L’amaro in bocca resta per via del fatto che forse vendere prima il controllo avrebbe preservato il valore delle azioni, tutelando quindi gli investitori. Ma visto che la tutela di questi ultimi non mi sembra una priorità, in Italia, pensiamo invece agli utenti: quello che è successo è un male per loro? Telefonica sarà pure attratta dai mercati sudamericani, ma credo abbia perfettamente in mente il fatto che il mercato italiano contribuisce per più del 50% alla fatturato della compagnia. Ho forti dubbi nel credere che verrà smantellato e che rimarremo senza telefoni e senza internet. Ho anche forti dubbi che il nuovo corso porti a spontanei comportamenti virtuosi, ma hai visto mai che per motivi di immagine da ci possano essere dei provvedimenti antitrust da parte delle autorità competenti. Non che mi aspetti nulla di serio, ma piuttosto che niente...

Insomma, niente di drammatico: una compagnia privata passa di mano, per gli utenti forse non cambierà nulla, i soci di minoranza vengono per l'ennesima volta bypassati e il capitalismo italiano rimane vittima (?) dei meccanismi che ha messo in piedi per poter far fare a qualche persona il capitano d’industria con i soldi altrui.

Le reazioni però sono, come sempre, indignate. Appaiono gli appelli all’”Italianità”, come se io consumatore avessi un qualche beneficio dal fatto di pagare un servizio a un Italiano piuttosto che a uno Straniero™. Seguendo questa logica, dovrei fare pressione al mio vicino perché venda la sua macchina usata a qualcuno della zona e non a uno di fuori: semplicemente non capisco con che diritto potrei farlo e neanche a quale scopo. Logica fallace, quindi, e retorica desueta, sulla quale non vorrei fermarmi più di tanto.
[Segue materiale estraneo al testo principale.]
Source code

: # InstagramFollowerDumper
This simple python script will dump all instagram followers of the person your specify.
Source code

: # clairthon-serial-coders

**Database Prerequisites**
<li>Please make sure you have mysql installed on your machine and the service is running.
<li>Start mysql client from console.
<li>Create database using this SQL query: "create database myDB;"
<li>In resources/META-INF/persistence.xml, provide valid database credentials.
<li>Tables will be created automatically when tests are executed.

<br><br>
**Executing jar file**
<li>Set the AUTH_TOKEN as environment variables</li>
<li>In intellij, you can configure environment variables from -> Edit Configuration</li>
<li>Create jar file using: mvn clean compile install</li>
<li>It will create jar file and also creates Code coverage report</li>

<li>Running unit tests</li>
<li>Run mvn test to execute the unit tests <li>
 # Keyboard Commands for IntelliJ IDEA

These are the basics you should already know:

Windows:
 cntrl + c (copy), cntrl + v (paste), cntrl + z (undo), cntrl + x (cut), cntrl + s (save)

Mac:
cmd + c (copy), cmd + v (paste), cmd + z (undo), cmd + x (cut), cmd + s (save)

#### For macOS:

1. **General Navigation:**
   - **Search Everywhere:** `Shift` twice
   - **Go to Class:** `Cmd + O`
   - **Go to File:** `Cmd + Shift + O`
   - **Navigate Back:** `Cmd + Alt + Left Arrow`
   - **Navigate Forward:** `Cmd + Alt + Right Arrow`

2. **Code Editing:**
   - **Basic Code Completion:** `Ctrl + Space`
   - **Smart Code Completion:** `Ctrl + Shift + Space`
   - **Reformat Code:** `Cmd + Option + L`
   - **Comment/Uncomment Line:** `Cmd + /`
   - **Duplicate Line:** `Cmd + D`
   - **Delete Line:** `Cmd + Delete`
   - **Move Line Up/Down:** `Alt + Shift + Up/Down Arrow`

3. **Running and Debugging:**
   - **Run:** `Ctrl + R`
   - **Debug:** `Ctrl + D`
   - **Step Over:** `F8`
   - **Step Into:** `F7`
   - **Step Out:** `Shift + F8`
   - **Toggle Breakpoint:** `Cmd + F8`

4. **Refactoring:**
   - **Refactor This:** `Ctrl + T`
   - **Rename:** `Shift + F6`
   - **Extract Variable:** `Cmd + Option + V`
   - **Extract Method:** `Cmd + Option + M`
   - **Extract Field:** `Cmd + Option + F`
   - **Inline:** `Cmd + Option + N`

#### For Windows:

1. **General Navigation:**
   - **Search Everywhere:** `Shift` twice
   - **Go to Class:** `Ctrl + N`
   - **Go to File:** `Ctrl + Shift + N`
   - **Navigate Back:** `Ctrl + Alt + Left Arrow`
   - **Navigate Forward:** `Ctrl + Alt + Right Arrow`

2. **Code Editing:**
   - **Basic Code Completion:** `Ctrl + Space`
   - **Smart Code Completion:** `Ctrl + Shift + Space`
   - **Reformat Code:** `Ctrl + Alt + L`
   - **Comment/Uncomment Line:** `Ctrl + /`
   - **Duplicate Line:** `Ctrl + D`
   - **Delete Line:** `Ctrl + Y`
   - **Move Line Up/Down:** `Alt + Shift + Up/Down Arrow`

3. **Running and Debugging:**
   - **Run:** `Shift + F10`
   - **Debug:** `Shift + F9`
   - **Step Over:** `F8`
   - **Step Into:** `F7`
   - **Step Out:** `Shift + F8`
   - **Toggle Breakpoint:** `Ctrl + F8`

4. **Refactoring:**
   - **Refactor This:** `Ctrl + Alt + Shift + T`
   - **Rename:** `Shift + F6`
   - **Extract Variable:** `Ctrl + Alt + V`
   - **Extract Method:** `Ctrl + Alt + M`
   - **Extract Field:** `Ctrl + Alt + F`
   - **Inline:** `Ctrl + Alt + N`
Al limite, quello che è veramente interessante è vedere come signori che in passato hanno fatto dell’”Italianità” una battaglia di principio (Alitalia vi ricorda qualcosa?) questo giro se ne stiano zitti e buoni… e viceversa! Che siano queste preferenze rivelate la prova che forse non c’è effettivamente una logica fallace né una nostaglia degli stati nazionali di fine ottocento, ma solo una difesa di piccoli interessi privati di soggetti vicini a qualche clan o area di appartenenza?

Ma torniamo alle reazioni, che mi offrono un ultimo spunto di riflessione: in questi casi si usa spesso l’immagine dei gioielli di famiglia che vengono (s)venduti. La ritengo una metafora gravemente fuorviante ma che restituisce bene la percezione italiana dell’economia: un “gioiello”, ovvero un oggetto statico che ha un valore intrinseco, tuttalpiù con un prezzo variabile con le condizioni di mercato. Al gioiello certamente non sono associabili meriti o demeriti gestionali (al limite, lo si può lucidare). Una società non è mai così: è un oggetto dinamico, in continua evoluzione, il cui valore dipende fortemente dalla capacità di generare o meno flussi di cassa. Di conseguenza il suo valore non può prescindere da chi la gestisce.

Dipingere una società come un gioiello azzera la percezione del valore del management (cosa vorrebbe dire a questo punto “gestire male”?), evocando in più immagini di squallore associate alla sua vendita: chi è che potrebbe mai fare una cosa simile? L’immagine che viene in mente è quella di un nobile decaduto che vende quello che gli è rimasto in cambio di pochi spicci con cui possa vivere ancora qualche giorno nell’illusione che nulla sia cambiato.

Vorrei dire che non è vero, che vendere una società può essere un modo per ottenere risorse per fare altro, un insieme di cose sporche su cui buttare fatica per far nascere qualcosa di buono per il futuro (ricordate i versi di De André sui diamanti e il letame?). Però è un’immagine terribilmente azzeccata, questo nobile decaduto che non si accorge che il suo mondo è diverso da quello che crede.